▶ _DESCRIPTION OF THE TASK_
Reproduce each line from the records that holds "need".

━━━━━ SOURCE RECORDS

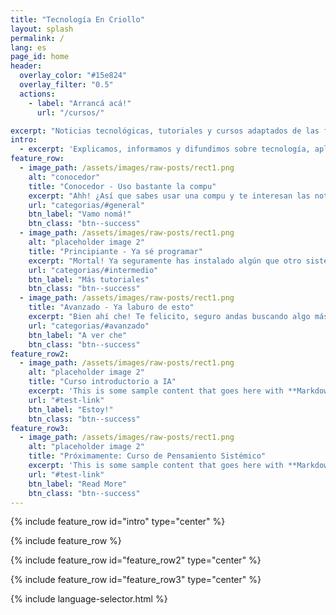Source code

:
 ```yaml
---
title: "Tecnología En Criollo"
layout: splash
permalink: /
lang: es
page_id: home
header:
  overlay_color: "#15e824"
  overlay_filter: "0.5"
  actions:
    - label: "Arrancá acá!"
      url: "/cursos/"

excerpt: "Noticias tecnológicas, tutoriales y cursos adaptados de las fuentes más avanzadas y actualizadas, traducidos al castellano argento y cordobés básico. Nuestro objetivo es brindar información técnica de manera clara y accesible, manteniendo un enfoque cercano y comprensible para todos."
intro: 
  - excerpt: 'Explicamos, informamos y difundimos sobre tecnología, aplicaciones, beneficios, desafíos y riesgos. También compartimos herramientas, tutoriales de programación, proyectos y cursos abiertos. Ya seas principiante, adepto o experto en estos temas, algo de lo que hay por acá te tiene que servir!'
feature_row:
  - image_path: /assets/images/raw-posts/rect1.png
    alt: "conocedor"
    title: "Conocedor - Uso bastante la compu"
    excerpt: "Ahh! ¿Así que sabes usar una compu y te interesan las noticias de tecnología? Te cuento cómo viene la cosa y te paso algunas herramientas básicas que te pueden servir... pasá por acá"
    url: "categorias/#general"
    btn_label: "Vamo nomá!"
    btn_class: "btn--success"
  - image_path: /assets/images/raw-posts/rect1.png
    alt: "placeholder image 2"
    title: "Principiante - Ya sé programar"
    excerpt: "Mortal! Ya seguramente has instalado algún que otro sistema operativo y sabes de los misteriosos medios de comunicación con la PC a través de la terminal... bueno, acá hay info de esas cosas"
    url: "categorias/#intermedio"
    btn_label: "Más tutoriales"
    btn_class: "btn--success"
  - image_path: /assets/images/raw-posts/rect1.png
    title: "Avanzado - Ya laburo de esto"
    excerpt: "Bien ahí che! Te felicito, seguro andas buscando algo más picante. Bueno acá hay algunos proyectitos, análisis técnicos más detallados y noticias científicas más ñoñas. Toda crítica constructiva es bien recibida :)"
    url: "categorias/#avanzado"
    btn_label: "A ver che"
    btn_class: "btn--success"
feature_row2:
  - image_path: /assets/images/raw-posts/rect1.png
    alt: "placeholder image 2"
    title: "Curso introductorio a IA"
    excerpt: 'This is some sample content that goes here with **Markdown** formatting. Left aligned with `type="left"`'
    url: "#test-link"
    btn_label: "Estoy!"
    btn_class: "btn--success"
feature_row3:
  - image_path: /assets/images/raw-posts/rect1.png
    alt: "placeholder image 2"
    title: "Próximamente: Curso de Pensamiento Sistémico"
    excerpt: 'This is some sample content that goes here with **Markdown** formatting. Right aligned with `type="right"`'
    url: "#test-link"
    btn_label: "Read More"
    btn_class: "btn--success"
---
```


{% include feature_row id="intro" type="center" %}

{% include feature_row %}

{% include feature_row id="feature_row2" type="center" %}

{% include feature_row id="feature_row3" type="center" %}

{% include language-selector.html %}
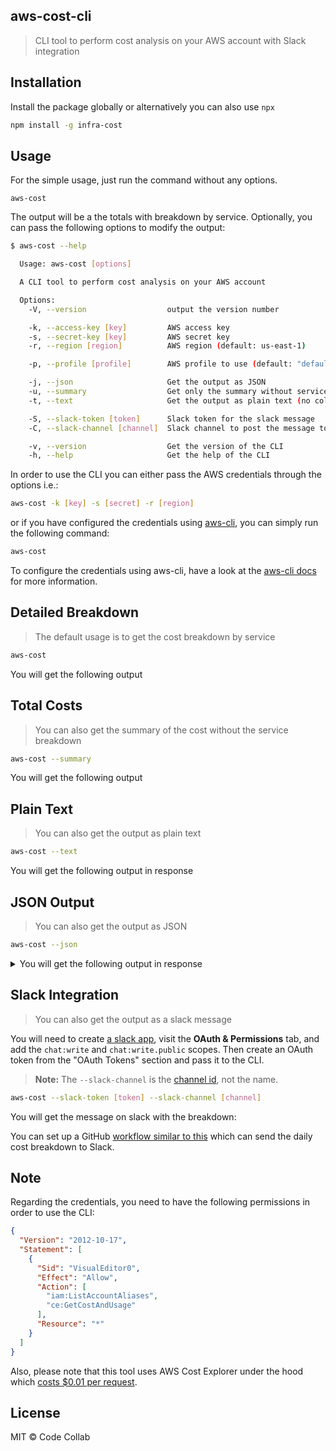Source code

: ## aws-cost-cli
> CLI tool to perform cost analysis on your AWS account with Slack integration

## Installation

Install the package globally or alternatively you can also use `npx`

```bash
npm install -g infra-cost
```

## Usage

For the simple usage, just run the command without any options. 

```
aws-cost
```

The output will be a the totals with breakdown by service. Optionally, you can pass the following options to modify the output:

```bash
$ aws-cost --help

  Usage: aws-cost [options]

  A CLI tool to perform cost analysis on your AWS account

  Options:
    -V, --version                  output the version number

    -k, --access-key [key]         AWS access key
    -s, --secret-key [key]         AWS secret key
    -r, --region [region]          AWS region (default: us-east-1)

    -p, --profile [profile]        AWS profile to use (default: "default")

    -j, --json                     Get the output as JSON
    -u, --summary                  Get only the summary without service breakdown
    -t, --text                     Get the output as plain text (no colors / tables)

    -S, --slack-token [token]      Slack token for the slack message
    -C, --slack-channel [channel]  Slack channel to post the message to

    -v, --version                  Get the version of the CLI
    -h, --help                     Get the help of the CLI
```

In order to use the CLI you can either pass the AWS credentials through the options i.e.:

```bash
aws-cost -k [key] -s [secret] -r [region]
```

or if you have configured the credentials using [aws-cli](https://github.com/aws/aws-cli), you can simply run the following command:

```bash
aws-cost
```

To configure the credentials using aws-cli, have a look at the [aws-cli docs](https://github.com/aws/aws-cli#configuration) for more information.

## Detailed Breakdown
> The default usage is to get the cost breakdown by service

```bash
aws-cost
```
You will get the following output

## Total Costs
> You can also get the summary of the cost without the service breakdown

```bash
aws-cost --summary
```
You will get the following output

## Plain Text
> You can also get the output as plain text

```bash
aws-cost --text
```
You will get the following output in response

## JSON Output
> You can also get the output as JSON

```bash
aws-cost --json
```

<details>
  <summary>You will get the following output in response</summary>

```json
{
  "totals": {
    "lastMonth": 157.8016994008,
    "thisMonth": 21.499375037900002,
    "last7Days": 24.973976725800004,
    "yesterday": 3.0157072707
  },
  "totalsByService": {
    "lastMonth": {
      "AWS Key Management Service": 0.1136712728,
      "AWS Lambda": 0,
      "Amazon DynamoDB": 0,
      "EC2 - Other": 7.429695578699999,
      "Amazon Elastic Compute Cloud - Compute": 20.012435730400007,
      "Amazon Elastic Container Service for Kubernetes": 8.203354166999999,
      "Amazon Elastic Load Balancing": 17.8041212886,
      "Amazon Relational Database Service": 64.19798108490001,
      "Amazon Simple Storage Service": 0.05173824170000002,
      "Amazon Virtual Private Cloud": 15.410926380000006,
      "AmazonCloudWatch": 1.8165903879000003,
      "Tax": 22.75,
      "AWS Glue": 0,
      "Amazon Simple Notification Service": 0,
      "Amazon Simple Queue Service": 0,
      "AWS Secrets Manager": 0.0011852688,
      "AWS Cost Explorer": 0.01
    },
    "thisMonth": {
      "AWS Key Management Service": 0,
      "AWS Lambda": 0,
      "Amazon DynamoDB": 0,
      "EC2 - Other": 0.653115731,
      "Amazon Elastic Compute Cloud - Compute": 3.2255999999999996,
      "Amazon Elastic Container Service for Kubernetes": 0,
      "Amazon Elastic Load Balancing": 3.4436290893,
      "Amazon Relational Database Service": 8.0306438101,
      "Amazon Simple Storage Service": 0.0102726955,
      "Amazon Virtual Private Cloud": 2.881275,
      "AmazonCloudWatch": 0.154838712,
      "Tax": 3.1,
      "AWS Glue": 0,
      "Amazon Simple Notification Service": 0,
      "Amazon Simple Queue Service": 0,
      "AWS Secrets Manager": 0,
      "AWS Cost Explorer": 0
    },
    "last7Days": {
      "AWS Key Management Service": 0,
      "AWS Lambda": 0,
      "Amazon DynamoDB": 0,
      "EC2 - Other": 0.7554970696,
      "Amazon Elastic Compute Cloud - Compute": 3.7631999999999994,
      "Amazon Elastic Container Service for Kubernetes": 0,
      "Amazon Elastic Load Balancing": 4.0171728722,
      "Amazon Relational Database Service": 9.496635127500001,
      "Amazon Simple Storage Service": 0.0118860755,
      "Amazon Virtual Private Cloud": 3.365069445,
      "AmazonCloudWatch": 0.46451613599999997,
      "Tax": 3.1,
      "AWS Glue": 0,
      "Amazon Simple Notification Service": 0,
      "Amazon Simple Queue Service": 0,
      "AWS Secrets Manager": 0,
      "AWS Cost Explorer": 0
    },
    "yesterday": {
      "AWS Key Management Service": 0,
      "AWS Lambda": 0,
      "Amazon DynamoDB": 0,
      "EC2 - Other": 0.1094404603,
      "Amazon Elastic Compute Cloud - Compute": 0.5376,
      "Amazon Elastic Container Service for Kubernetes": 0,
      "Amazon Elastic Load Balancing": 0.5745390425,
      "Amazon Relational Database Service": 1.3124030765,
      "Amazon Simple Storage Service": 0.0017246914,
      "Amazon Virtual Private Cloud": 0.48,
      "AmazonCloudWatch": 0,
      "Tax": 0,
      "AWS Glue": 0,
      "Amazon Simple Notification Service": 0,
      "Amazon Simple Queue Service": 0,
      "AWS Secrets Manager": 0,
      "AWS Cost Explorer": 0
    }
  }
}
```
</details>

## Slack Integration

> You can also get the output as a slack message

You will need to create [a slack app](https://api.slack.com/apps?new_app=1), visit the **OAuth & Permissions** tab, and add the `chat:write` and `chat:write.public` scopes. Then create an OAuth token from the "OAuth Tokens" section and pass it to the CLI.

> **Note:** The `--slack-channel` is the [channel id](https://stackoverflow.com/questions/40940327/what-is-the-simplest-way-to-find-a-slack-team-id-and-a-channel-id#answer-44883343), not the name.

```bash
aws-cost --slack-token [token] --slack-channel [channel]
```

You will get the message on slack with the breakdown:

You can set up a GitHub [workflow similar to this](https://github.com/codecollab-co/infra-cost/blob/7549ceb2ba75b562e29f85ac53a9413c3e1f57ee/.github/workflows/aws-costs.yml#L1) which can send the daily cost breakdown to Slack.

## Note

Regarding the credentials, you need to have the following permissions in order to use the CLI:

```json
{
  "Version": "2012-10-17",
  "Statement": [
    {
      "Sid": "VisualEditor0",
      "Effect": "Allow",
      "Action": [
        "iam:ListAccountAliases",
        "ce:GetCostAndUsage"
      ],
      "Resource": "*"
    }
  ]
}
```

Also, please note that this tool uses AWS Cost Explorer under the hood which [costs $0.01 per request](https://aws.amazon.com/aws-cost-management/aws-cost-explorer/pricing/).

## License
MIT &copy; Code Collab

━━━━━━━━━━

▶ _ANSWER TO THE PROBLEM_
You will need to create [a slack app](https://api.slack.com/apps?new_app=1), visit the **OAuth & Permissions** tab, and add the `chat:write` and `chat:write.public` scopes. Then create an OAuth token from the "OAuth Tokens" section and pass it to the CLI.
Regarding the credentials, you need to have the following permissions in order to use the CLI:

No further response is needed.